Think of AliasPath™ as automated border control for every LLM and agent handoff. It pseudonymises (redacts and replaces) sensitive data, blocks unsafe instructions, and enforces policy in real-time. This isn’t just theory; European insurers, for example, pseudonymise claim narratives before running generative summaries, preserving both accuracy and GDPR compliance.
AliasPath™ Interlocks with MCP
Where MCP provides modular reasoning (the control plane), AliasPath™ enforces safe data passage (the data plane). They’re linked via telemetry and risk logging.
Each AI transaction is measured for three vectors: Is sensitive data present? Is the input untrusted? Can this agent act outwardly? If all three flag “yes,” automation halts, and a human intervenes.
Design Patterns: From Web UI to API and Beyond
AliasPath™ is not just a bolt-on solution. It can:
Intercept chat prompts and uploads (Web Server Edition)
Pseudonymise every outbound call (API Gateway)
Operate inside mesh network proxies or sidecar containers (Microservices/Kubernetes)
Run natively with private LLM platforms (Zero-trust internal deployments)
At each layer, the enforcement logic remains constant—the control surface is continuous. This yields audit logs, risk-adaptive actions, and provable risk reduction.
The Control–Trust Continuum
Any agent stack that takes context from outside and can act outwardly needs more than architectural discipline; it needs policy enforcement built-in. MCP addresses the former; AliasPath™ brings the latter.

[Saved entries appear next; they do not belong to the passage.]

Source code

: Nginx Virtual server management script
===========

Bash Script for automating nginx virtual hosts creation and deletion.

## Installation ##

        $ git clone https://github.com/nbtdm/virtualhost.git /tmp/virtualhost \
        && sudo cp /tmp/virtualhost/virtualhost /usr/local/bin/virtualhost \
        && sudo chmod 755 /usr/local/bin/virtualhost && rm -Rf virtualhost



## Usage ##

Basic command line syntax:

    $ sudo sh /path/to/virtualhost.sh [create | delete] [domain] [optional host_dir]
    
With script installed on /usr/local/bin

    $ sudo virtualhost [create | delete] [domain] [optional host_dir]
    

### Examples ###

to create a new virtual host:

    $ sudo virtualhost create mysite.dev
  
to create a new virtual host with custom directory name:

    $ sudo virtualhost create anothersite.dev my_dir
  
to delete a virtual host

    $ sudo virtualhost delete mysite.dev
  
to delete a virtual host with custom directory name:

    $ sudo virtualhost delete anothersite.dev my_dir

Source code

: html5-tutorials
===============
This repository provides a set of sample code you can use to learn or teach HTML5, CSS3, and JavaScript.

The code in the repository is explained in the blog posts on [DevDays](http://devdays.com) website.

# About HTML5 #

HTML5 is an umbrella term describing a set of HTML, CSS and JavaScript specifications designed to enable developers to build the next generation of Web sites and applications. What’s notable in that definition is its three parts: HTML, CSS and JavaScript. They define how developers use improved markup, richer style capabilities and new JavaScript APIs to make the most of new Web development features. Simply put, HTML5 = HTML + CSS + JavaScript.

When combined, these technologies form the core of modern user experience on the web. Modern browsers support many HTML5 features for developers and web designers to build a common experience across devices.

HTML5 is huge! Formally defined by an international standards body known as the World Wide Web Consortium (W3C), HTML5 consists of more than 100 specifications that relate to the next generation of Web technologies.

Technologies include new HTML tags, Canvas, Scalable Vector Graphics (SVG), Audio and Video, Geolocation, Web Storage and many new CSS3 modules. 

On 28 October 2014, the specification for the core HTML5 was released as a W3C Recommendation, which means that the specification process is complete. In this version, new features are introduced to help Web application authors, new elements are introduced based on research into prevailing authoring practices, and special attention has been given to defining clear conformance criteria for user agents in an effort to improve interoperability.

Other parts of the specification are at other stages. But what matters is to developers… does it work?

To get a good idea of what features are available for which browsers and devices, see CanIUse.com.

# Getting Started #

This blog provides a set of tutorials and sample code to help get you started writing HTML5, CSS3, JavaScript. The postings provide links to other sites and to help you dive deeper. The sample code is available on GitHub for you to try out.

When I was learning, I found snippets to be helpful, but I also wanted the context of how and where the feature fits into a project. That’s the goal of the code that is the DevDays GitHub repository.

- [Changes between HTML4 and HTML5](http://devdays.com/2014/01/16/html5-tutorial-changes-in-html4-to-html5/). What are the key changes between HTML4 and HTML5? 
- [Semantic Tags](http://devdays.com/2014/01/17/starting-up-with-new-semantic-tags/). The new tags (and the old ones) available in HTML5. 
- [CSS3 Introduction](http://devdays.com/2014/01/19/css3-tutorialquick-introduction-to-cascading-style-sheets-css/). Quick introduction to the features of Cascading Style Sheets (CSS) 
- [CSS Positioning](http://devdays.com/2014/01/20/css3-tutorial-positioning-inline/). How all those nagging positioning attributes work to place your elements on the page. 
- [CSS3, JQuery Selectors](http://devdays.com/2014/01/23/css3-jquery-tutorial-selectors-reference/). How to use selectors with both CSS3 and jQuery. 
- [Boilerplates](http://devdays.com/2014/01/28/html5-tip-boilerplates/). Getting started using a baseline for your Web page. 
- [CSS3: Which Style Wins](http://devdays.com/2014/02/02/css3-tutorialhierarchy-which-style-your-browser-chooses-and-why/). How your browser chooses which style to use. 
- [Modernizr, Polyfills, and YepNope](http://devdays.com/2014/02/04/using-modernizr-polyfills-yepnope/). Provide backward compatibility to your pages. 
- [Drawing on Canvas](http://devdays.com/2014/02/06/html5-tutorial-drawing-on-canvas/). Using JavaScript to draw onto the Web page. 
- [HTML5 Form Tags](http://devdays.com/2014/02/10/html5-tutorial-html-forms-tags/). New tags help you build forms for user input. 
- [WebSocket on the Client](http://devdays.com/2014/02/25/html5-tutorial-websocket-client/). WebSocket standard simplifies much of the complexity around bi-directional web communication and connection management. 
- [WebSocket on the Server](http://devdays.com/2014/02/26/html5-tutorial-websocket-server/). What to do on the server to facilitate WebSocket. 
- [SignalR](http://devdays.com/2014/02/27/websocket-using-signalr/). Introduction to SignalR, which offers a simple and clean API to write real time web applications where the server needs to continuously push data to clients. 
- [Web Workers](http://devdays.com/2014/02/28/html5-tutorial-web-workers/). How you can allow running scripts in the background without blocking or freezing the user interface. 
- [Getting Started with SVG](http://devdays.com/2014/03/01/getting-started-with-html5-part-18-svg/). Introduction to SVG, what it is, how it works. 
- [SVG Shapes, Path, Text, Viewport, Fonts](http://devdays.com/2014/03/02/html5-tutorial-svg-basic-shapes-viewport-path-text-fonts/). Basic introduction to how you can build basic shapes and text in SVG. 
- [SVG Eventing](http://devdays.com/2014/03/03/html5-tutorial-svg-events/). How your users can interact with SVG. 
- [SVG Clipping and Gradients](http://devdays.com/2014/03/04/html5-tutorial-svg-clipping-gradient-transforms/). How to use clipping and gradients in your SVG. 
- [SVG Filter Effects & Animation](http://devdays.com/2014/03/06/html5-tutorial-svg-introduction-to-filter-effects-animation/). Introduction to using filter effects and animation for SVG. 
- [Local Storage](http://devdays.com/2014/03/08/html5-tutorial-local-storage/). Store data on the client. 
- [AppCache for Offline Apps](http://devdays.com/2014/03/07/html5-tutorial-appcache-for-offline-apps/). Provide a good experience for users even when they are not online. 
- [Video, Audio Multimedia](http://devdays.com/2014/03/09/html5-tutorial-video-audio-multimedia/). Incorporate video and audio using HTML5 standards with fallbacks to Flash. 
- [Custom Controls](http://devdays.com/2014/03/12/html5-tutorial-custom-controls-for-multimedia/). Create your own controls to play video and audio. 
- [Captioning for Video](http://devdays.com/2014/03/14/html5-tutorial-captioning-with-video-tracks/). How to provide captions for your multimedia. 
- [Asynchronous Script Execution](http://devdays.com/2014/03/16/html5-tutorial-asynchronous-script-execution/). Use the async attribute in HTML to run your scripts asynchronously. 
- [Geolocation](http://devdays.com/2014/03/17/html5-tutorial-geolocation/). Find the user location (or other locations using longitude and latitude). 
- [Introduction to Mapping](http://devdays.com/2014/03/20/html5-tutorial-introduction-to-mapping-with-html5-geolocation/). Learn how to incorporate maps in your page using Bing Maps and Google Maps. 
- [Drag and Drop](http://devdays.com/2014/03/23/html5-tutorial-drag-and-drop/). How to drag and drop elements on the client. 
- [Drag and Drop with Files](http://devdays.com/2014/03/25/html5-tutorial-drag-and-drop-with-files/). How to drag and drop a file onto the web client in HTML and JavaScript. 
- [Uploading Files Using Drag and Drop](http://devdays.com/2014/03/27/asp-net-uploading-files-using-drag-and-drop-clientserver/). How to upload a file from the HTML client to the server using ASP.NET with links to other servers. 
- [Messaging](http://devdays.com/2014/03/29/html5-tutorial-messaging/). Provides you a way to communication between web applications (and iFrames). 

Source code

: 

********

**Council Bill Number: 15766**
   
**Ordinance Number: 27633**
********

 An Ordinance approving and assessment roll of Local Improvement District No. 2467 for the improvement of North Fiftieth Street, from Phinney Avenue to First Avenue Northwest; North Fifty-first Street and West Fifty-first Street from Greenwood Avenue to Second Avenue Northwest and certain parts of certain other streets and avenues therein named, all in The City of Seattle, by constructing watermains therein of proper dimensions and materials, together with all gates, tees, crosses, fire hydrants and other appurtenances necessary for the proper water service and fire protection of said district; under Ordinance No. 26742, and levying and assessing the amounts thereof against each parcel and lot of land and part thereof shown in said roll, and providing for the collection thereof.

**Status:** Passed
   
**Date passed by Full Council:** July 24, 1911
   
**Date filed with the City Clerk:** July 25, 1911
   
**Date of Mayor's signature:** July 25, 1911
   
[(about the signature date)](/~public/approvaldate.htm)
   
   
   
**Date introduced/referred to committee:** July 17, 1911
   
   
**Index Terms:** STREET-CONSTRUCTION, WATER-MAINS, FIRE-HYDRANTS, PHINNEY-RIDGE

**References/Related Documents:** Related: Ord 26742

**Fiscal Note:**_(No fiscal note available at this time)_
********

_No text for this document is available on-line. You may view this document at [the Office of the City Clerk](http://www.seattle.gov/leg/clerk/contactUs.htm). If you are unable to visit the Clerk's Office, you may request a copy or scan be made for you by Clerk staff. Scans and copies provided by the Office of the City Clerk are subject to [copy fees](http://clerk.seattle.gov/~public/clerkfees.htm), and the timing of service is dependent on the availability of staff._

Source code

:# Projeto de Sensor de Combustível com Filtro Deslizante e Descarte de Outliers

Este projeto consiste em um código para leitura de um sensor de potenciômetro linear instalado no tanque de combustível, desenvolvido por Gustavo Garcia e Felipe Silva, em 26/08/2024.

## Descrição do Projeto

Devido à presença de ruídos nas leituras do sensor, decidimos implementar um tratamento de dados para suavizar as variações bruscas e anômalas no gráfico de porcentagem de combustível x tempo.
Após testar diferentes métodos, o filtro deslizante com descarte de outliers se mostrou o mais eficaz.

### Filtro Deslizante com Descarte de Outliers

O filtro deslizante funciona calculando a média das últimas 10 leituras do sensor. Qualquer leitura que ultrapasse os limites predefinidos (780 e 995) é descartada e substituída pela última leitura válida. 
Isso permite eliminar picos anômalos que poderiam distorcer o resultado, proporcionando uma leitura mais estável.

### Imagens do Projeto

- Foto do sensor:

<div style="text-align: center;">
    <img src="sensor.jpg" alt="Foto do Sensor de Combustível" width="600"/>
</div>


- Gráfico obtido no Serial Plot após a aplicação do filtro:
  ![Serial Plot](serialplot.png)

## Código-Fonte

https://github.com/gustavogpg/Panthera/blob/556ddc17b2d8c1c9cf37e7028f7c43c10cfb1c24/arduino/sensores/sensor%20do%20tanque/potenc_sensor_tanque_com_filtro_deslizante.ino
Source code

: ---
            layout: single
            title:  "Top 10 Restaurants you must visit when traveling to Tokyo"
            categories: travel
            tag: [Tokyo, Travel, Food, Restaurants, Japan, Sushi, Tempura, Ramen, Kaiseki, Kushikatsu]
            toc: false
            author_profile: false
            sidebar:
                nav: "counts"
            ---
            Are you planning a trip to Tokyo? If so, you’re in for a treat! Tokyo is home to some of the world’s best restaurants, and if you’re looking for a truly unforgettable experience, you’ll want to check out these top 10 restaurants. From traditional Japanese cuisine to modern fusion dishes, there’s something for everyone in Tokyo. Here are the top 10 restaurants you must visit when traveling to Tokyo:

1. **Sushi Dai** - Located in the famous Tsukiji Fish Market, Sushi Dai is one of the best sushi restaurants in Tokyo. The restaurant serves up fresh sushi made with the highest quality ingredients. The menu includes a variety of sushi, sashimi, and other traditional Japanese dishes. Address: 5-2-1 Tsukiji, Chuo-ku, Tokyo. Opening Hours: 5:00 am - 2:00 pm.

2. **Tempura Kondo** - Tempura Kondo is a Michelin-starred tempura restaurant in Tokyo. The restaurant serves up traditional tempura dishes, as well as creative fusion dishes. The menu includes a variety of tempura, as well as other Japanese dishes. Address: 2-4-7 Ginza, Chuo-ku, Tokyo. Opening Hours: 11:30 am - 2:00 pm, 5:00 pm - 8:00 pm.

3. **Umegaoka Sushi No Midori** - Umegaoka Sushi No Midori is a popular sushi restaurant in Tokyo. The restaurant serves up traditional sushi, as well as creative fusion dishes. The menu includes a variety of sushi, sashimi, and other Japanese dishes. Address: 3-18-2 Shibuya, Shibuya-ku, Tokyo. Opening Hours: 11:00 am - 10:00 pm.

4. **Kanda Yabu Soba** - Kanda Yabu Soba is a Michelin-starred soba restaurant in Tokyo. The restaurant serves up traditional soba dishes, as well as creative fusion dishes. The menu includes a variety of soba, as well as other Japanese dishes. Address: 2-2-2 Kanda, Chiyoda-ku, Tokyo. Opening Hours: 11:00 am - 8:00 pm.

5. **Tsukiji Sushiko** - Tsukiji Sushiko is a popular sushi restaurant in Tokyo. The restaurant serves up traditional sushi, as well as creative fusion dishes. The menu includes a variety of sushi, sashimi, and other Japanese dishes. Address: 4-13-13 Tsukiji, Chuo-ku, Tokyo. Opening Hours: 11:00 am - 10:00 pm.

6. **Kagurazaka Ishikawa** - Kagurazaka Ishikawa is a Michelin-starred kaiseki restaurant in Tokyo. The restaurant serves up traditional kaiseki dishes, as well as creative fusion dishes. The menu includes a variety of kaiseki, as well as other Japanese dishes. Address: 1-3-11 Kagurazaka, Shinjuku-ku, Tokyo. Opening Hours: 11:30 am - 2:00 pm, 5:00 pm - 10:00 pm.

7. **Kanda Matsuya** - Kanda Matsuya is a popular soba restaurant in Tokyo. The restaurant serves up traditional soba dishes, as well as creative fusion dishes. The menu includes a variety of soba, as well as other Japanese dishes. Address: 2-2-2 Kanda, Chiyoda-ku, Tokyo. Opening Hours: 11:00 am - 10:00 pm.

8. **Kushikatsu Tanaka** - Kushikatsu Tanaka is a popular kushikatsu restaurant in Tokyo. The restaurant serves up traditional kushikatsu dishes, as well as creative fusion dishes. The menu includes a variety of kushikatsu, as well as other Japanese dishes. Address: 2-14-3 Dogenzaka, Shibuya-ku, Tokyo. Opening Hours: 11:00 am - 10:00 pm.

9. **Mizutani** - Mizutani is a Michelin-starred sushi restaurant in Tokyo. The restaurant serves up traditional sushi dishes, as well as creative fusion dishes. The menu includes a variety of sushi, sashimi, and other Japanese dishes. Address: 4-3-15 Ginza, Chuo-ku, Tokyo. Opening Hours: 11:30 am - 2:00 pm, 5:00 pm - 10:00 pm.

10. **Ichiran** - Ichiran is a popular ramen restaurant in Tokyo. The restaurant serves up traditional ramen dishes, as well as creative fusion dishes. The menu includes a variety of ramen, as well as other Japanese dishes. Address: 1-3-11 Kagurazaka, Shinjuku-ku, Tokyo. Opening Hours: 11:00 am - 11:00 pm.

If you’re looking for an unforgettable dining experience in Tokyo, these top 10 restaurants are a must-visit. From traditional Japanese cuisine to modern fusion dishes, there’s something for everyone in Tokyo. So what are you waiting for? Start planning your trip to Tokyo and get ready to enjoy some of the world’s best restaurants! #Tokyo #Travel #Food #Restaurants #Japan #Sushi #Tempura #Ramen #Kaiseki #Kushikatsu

Most AI exploits-prompt injection, policy drift, cross-agent leakage-arise at the seams. Reduce any one “leg” of the Lethal Trifecta, and the exploit dies. That’s why AliasPath™ and MCP are complementary:
MCP governs the “grammar” and logic, while AliasPath™ enforces the “ethics” and boundary constraints.
Strategic Impact: Trust by Design
Operational Trust
Every agent interaction is auditable and policy-enforced. This builds a foundation of trust that is essential for businesses adopting generative AI tools.
Shadow AI Reduction
When safe, governed paths are provided, users are less likely to seek unsanctioned tools. This reduces the risk of shadow AI, which can lead to compliance issues.
Provable Compliance
Each agent-based transaction logs which risk vectors were neutralised. This creates a clear trail for compliance audits and helps ensure adherence to data privacy laws.
Looking Forward: Policy as Code, Trusted AI at Scale
Enterprises will soon write compliance as code, enforced at runtime, not just audited after the fact. MCP and AliasPath™ together form the foundation for achieving this at scale.
If you want AI agents with autonomy and reliability, don’t just give them instructions; give them boundaries, records, and the ability to halt themselves if trust breaks down.
Bottom Line: MCP orchestrates how your agents see, decide, and collaborate. AliasPath™ enforces safe passage for every byte of data exchanged. Ignore either, and autonomy in the enterprise turns from a competitive edge into a compliance nightmare.